Thursday, March 31, 2011
80-20 Rule
There are some emerging technologies coming onto the scene now to get the uber analyst closer to that last 20%. At the same time, the broader cyber security community is awakening to the first 80% (in that the awareness of the need for network monitoring is rising). We live in interesting times for sure, and I'm excited to watch the evolution.
Tuesday, March 29, 2011
Sharing
My intent is to continue to share knowledge and techniques with the larger community. All indications are that the community is extremely interested in the topic.
Monday, March 21, 2011
Collection and Analysis
We mustn't forget the other half of the equation: analysis. I think if we as a community thought more about what we wanted to do analytically before we instrumented our networks, we would save ourselves a lot of pain down the line. Perhaps we will improve in this area in the coming years.
Wednesday, March 16, 2011
The Future
I issued the students this challenge: "Seek out, identify, and study the unknown unknowns and turn them into known knowns" (reference an earlier blog post regarding known knowns). I believe that this is the boiled down essence of our obligation as network monitoring professionals/analysts.

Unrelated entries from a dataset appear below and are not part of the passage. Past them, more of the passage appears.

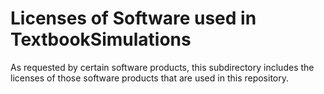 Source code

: # Licenses of Software used in TextbookSimulations
As requested by certain software products, this subdirectory includes the licenses of those 
software products that are used in this repository.
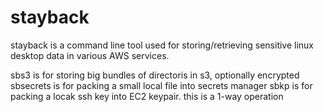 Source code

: # stayback

stayback is a command line tool used for storing/retrieving sensitive linux desktop data in various AWS services.

sbs3  is for storing big bundles of directoris in s3, optionally encrypted
sbsecrets is for packing a small local file into secrets manager
sbkp is for packing a locak ssh key into EC2 keypair. this is a 1-way operation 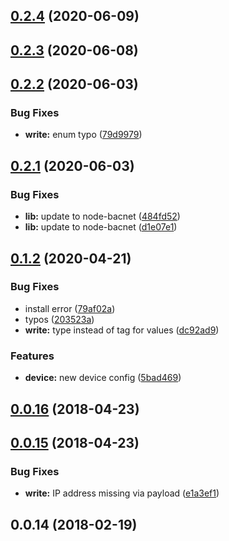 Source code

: ## [0.2.4](https://github.com/BiancoRoyal/node-red-contrib-bacnet/compare/v0.2.3...v0.2.4) (2020-06-09)



## [0.2.3](https://github.com/BiancoRoyal/node-red-contrib-bacnet/compare/v0.2.2...v0.2.3) (2020-06-08)



## [0.2.2](https://github.com/BiancoRoyal/node-red-contrib-bacnet/compare/v0.2.1...v0.2.2) (2020-06-03)


### Bug Fixes

* **write:** enum typo ([79d9979](https://github.com/BiancoRoyal/node-red-contrib-bacnet/commit/79d99793271ba0e36cc02f9e96dab0f6116762b0))



## [0.2.1](https://github.com/BiancoRoyal/node-red-contrib-bacnet/compare/v0.2.0-beta.1...v0.2.1) (2020-06-03)


### Bug Fixes

* **lib:** update to node-bacnet ([484fd52](https://github.com/BiancoRoyal/node-red-contrib-bacnet/commit/484fd5209826571f1a5d5abc1c0dbde572b0c4f6))
* **lib:** update to node-bacnet ([d1e07e1](https://github.com/BiancoRoyal/node-red-contrib-bacnet/commit/d1e07e16decf3069d8a9823324a68ed3651e69b1))



## [0.1.2](https://github.com/BiancoRoyal/node-red-contrib-bacnet/compare/v0.0.16...v0.1.2) (2020-04-21)


### Bug Fixes

* install error ([79af02a](https://github.com/BiancoRoyal/node-red-contrib-bacnet/commit/79af02a145d3819d0b1b6bb6240f80553e524953))
* typos ([203523a](https://github.com/BiancoRoyal/node-red-contrib-bacnet/commit/203523a64dd4e3051e881ea63f3bdb04ee3400fe))
* **write:** type instead of tag for values ([dc92ad9](https://github.com/BiancoRoyal/node-red-contrib-bacnet/commit/dc92ad92d6828880fe17cb0f9eb7f0375a34af3c))


### Features

* **device:** new device config ([5bad469](https://github.com/BiancoRoyal/node-red-contrib-bacnet/commit/5bad469d04fea7d0da0a7686c84b515dbcb51553))



## [0.0.16](https://github.com/BiancoRoyal/node-red-contrib-bacnet/compare/v0.0.15...v0.0.16) (2018-04-23)



## [0.0.15](https://github.com/BiancoRoyal/node-red-contrib-bacnet/compare/v0.0.14...v0.0.15) (2018-04-23)


### Bug Fixes

* **write:** IP address missing via payload ([e1a3ef1](https://github.com/BiancoRoyal/node-red-contrib-bacnet/commit/e1a3ef1313f468a2123d339a54c6d737cc211201))



## 0.0.14 (2018-02-19)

The future holds great potential for our field. I am realizing that the onus is on those of us currently in the field to capture the interest and energy of the brightest minds. The network monitoring field and broader cyber security field face many challenges, and in order to conquer them, we will need the best and the brightest.
Sunday, March 13, 2011
Jumping Off Points Revisited
I have previously blogged about the concept of jumping off points -- identifying subsets of data in a workflow that an analyst can run with. I often speak about this topic as well -- raw data can be overwhelming, and finding a way to present it to an analyst with a way forward can greatly improve productivity.
What I discovered last week was that this concept also holds with other types of work as well. I was working on a paper with another co-worker. We were having trouble finding a way forward until we identified a jumping off point that we could work from. Once we figured out our jumping off point, everything else flowed. It was amazing.
I guess I shouldn't be surprised by now that a structured, well organized approach would yield good results.
Monday, March 7, 2011
Known Knowns
"Known Knowns" are network traffic data that we understand well and can firmly identify. Members of this class of network traffic can be categorized as either benign or malicious. Detection methods here can be automated and don't require much human analyst labor on a continuing basis. Unfortunately, this is the class of network traffic that we as a community spend the bulk of our time on. Why do I use the term unfortunately? More on that later.
"Known unknowns" are network traffic data that we have detected, but are puzzled by. We don't have a good, solid understanding of how to categorize this class of network data. One would think that because of this, we should spend a decent amount of time trying to figure out what exactly this traffic is. After all, if we don't know what it is, it could be malicious, right? Unfortunately, not enough time is put into this class of network traffic, and as a result, most organizations remain puzzled and/or turn a blind eye to the known unknowns. Why don't we work harder here? We're too focused on the known knowns.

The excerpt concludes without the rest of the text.